Closed DemiMarie closed 1 year ago
Can you please clarify the request? Is this about TLS, about the ecp.h
interface or something else? I don't see what generic support we have that could be dropped.
Mbed TLS does not support defining arbitrary curves: you have to edit library code. I think it never did, although the original design came close. And we do not intend to move to a more open design.
Mbed TLS doesn't even recognize explicit curves in TLS. It wants named curves. (For finite-field DH, we do recognize explicit groups since that's the only way in TLS 1.2. We currently support arbitrary groups, but in Mbed TLS 4, we're likely to require the group to be one of the predefined groups.)
Mbed TLS at the very least contains code for parsing AlgorithmIdentifiers that use explicitly specified curve parameters. I am not sure if such AlgorithmIdentifiers can be used to successfully verify a signature, though.
Ah, right, the pkparse code supports SpecifiedECDomain. It only recognizes predefined curves: the code compares the curve parameters with know groups to find a mbedtls_ecp_grp_id
, and errors out if it doesn't find a group ID.
It's impossible to trigger a signature calculation with a custom curve. All the interfaces to ECC arithmetic need a group id.
I wonder if this code could be simplified by not parsing the EC domains at all, and instead doing the lookup using the raw byte sequence as key.

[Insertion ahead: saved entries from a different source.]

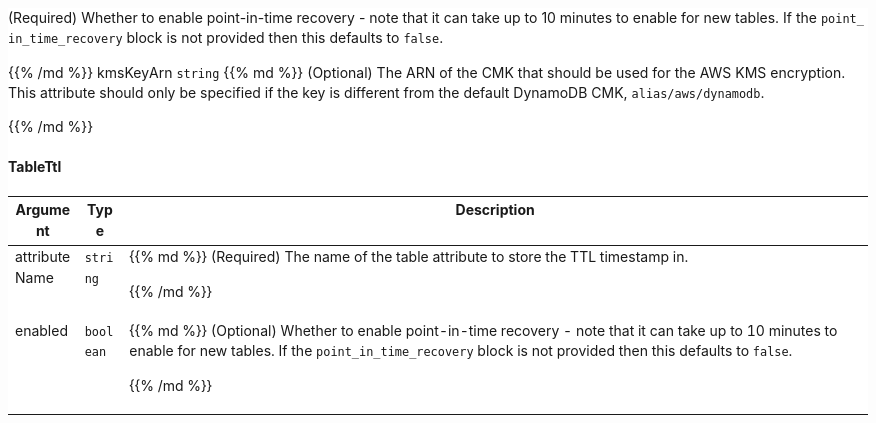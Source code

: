 (Required) Whether to enable point-in-time recovery - note that it can take up to 10 minutes to enable for new tables. If the `point_in_time_recovery` block is not provided then this defaults to `false`.

{{% /md %}}</td>
        </tr>
        <tr>
            <td class="align-top">kms<wbr>Key<wbr>Arn</td>
            <td class="align-top"><code>string</code></td>
            <td class="align-top">{{% md %}}
(Optional) The ARN of the CMK that should be used for the AWS KMS encryption.
This attribute should only be specified if the key is different from the default DynamoDB CMK, `alias/aws/dynamodb`.

{{% /md %}}</td>
        </tr>
    </tbody>
</table>

#### TableTtl

<table class="ml-6">
    <thead>
        <tr>
            <th>Argument</th>
            <th>Type</th>
            <th>Description</th>
        </tr>
    </thead>
    <tbody>
        <tr>
            <td class="align-top">attribute<wbr>Name</td>
            <td class="align-top"><code>string</code></td>
            <td class="align-top">{{% md %}}
(Required) The name of the table attribute to store the TTL timestamp in.

{{% /md %}}</td>
        </tr>
        <tr>
            <td class="align-top">enabled</td>
            <td class="align-top"><code>boolean</code></td>
            <td class="align-top">{{% md %}}
(Optional) Whether to enable point-in-time recovery - note that it can take up to 10 minutes to enable for new tables. If the `point_in_time_recovery` block is not provided then this defaults to `false`.

{{% /md %}}</td>
        </tr>
    </tbody>
</table>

Since we don't support arbitrary curves in practice, I'm going to close this as a non-issue. Feel free to open a follow-up issues related to other pkparse improvements if needed.
Suggested enhancement
Mbed TLS should drop support for arbitrary elliptic curves, at least in the default build. Explicitly-specified curves that are actually aliases for known named curves would continue to be supported (by being translated to said named curve), as e.g. the biometric passport standard uses them. This support could be turn on or off at runtime.
Justification
Mbed TLS needs this because arbitrary elliptic curves are impossible to implement efficiently in constant-time, and many standards require the use of the named-curve form.